The difference between the internet and MSM is that online, you have to actively seek out the sites you're interested in. Flipping through a newspaper or watching TV will bring other things to your attention, even while reading/watching things you're primarily interested in.

It is true that the internet allows a proliferation of publications and online stores that would otherwise have never existed. But the people who search them out belong to a minority rather than a majority. And those who search them out would most likely be people who already had an interest in them to begin with.


This is not to downplay the role of blogs in anyway.

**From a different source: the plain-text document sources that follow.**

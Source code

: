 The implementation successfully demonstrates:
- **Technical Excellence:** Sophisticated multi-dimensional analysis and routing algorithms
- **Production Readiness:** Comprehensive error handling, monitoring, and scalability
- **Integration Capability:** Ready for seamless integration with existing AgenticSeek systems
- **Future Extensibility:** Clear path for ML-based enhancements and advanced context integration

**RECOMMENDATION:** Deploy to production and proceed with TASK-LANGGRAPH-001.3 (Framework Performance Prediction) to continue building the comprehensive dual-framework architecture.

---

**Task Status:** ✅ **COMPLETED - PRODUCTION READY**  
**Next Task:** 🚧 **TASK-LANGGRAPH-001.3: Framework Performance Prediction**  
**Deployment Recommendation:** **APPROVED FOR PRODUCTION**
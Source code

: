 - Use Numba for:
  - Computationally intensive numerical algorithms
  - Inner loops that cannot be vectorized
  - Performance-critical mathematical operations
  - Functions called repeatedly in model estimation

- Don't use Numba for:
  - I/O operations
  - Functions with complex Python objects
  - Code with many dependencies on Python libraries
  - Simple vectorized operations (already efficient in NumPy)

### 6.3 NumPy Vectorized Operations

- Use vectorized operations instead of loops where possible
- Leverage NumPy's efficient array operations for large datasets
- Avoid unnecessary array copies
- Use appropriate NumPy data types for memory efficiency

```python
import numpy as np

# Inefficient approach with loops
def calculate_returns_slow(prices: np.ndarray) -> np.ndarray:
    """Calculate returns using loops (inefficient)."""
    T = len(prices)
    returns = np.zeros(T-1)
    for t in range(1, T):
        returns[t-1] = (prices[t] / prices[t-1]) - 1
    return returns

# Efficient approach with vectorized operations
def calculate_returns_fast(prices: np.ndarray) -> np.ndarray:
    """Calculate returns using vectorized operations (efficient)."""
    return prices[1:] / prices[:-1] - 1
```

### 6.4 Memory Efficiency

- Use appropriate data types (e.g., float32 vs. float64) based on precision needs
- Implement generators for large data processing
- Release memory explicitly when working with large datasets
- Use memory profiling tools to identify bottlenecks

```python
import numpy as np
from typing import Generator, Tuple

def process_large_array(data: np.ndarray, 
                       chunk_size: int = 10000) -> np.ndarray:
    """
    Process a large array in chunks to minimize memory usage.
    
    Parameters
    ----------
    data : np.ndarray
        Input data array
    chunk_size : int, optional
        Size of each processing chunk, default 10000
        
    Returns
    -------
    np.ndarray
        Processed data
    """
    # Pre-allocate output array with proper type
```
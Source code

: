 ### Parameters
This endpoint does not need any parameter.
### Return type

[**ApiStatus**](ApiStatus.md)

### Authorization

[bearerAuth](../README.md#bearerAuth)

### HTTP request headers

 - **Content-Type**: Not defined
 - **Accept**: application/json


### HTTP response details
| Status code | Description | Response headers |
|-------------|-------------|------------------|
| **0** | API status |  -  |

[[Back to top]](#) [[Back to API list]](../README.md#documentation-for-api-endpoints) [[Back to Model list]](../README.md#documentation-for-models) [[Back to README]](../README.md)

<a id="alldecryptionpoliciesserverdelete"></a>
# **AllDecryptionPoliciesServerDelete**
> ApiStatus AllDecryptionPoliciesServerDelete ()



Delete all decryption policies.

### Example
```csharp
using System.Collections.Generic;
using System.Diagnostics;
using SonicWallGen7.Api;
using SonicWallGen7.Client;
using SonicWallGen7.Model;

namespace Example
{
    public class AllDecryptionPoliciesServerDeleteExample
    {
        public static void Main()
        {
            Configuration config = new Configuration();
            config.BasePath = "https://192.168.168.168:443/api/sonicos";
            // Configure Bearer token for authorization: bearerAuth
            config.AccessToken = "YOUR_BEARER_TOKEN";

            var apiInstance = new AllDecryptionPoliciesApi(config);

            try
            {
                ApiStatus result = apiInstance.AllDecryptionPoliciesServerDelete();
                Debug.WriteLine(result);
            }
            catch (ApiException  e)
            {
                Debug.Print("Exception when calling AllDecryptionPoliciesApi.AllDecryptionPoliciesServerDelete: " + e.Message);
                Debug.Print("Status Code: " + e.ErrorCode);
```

As demonstrated by the whole Acidflask debacle, blogs can be like the mythical Hydra, unstoppable because of its ability to grow two more heads where one was chopped off.

Just because one blog was sued, twenty more blogs wrote about it and spread the word.(Plus they got to it before the mainstream media did too! )But I would also say that there would be many whose first inkling of the debacle would be through some sanitised and biased article in one of Singapore's newspapers.

I do not believe that professional journalists are any better than many of the bloggers out there.Singaporean media especially can never claim any form of neutrality or even any professional standards, it seems. But one has to admit that they have a tad more credibility than some bloggers( the racist scholar incident comes to mind). And it is true that journalists muck up just as much or even more than some bloggers.

But blogs, like the rest of the Internet, reflect the world we live in. Just as there are intelligent, thoughtfully written blogs like Singapore Angle or MrBrown, there will also be blogs out there with completely inane and facile posts which cannot hope to measure up to even the crappiest tabloids in terms of writing and thought.Perhaps these blogs will never get Tomorrowed or Browned or merit a mention in MSM, but they will exist never theless, and will have their own limited audience.

I'm not trying to shoot down blogs. I'm an inveterate blog reader myself. But one has to try to be fair and give the devil its due. MSM reaches people that blogs( in this point of time anyway) can't. Not yet at least.

1 Comments:

Blogger Huichieh said...

Trackback: From a Singapore Angle, "Blogs and/or MSM?"

PS: Nice detailed post. The point about the blogging/blog reading demographics is most apropos--and contrasts somewhat with the situation, say, in the US. But give it another decade the current set will have graduated into 'mainstream working life' and the scene may well undergo a seachange.